How We Test

Why We Test Roofing Materials

Roofing manufacturers stretch the truth. Their brochures promise hurricane-level protection. Their warranties hide behind pages of fine print. We ignore the marketing completely.

We look at the field data. When a severe storm hits Texas, we see exactly which shingles hold up and which end up in the street. We built this review process because homeowners need the truth about what goes on their homes.

This page breaks down how we evaluate roofing materials, sealants, and underlayments before they ever touch your roof.

How We Select What to Cover

We ignore builder-grade junk. If a product is designed to barely meet minimum building codes, we skip it entirely. We focus strictly on materials engineered for extreme weather.

That means high-wind architectural shingles. Class 4 impact-resistant composites. Self-adhering ice and water shields. We pick products that local suppliers actually stock and that our crews install daily.

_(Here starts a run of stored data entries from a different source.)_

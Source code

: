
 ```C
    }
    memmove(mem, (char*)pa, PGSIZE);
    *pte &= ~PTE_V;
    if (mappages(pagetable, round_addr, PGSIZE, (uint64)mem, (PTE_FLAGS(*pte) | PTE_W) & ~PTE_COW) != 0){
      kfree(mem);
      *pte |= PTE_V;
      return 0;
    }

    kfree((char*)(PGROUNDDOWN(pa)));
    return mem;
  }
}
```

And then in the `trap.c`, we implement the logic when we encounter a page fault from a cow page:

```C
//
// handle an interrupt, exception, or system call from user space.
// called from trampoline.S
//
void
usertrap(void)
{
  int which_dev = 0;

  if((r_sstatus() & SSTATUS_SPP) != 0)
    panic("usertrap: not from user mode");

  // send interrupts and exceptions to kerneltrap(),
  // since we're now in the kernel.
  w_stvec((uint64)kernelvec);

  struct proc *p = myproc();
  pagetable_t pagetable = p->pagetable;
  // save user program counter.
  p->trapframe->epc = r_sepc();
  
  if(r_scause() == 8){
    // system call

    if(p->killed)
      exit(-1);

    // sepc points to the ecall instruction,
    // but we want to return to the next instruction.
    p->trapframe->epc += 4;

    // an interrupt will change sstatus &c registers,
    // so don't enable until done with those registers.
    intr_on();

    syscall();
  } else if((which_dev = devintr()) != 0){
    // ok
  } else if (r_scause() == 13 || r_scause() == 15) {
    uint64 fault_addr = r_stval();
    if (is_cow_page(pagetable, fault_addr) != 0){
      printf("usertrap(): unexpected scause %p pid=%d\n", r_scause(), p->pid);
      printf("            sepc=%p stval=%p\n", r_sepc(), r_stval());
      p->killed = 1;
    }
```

If a major manufacturer releases a new modified bitumen roll, we get our hands on it. We buy it. We cut it. We test it.

Our Evaluation Criteria

A roof fails at its weakest point.

We test for specific, real-world points of failure. A great shingle is worthless if it shatters under a nail gun in December. We evaluate materials across three strict categories.

Wind Resistance and Adhesion

We check the sealant strip on every asphalt shingle. We need to know if it activates at 50 degrees or if it requires a baking summer sun to seal properly. We simulate uplift forces on the nailing zone to see where the fiberglass mat tears.

Impact Tolerance

Texas weather destroys brittle roofs. We drop steel ball bearings on shingles to check for unseen fiberglass mat fracturing. Granule loss matters immensely. We measure exactly how much protective coating washes off after simulated heavy rain.

Installation Friction

We test how materials handle during actual installation. If a synthetic underlayment gets dangerously slick with a little morning dew, we document it. If a ridge cap is too stiff to bend without cracking, we warn you.

The Time Investment

You cannot review a roofing material in an afternoon.

We expose test decks to the elements for a minimum of 90 days before writing a single word. We track thermal expansion during the heat of the day and contraction at night. We monitor how sealants cure over a full month of temperature swings.

For long-term reviews, we revisit roofs we installed three years ago. We check for premature granule depletion and flashing corrosion. Real testing takes time. Zero shortcuts. Real results.

What We Refuse to Review

We do not review basic three-tab asphalt shingles. They belong in the past. They cannot handle extreme weather, and we refuse to recommend them.

We do not test liquid roof coatings that promise to magically fix structural leaks. We reject materials from manufacturers with a documented history of voiding warranties over minor ventilation technicalities.

We only cover materials that solve real problems.

The People Doing the Testing

Javier Subero leads our testing protocol. He is a licensed Civil Engineer who spent years analyzing structural load paths and weather degradation before focusing entirely on roofing systems.

He knows exactly how wind uplift forces tear apart a poorly nailed deck. He understands the chemistry behind asphalt degradation. He does not write from a desk.

He writes from the roof. He inspects the tear-offs. He evaluates the failures. He publishes the truth.

How We Update Our Reviews

Manufacturers quietly change their formulas. A shingle that performed perfectly last spring might use a cheaper asphalt mix today.

We monitor these supply chain changes closely. We update our reviews the moment a product fails in the field. If a highly rated underlayment starts tearing during winter installs, we downgrade it immediately.

We revise our material guides every six months to reflect current realities. You get the facts as they stand right now, straight from the job site.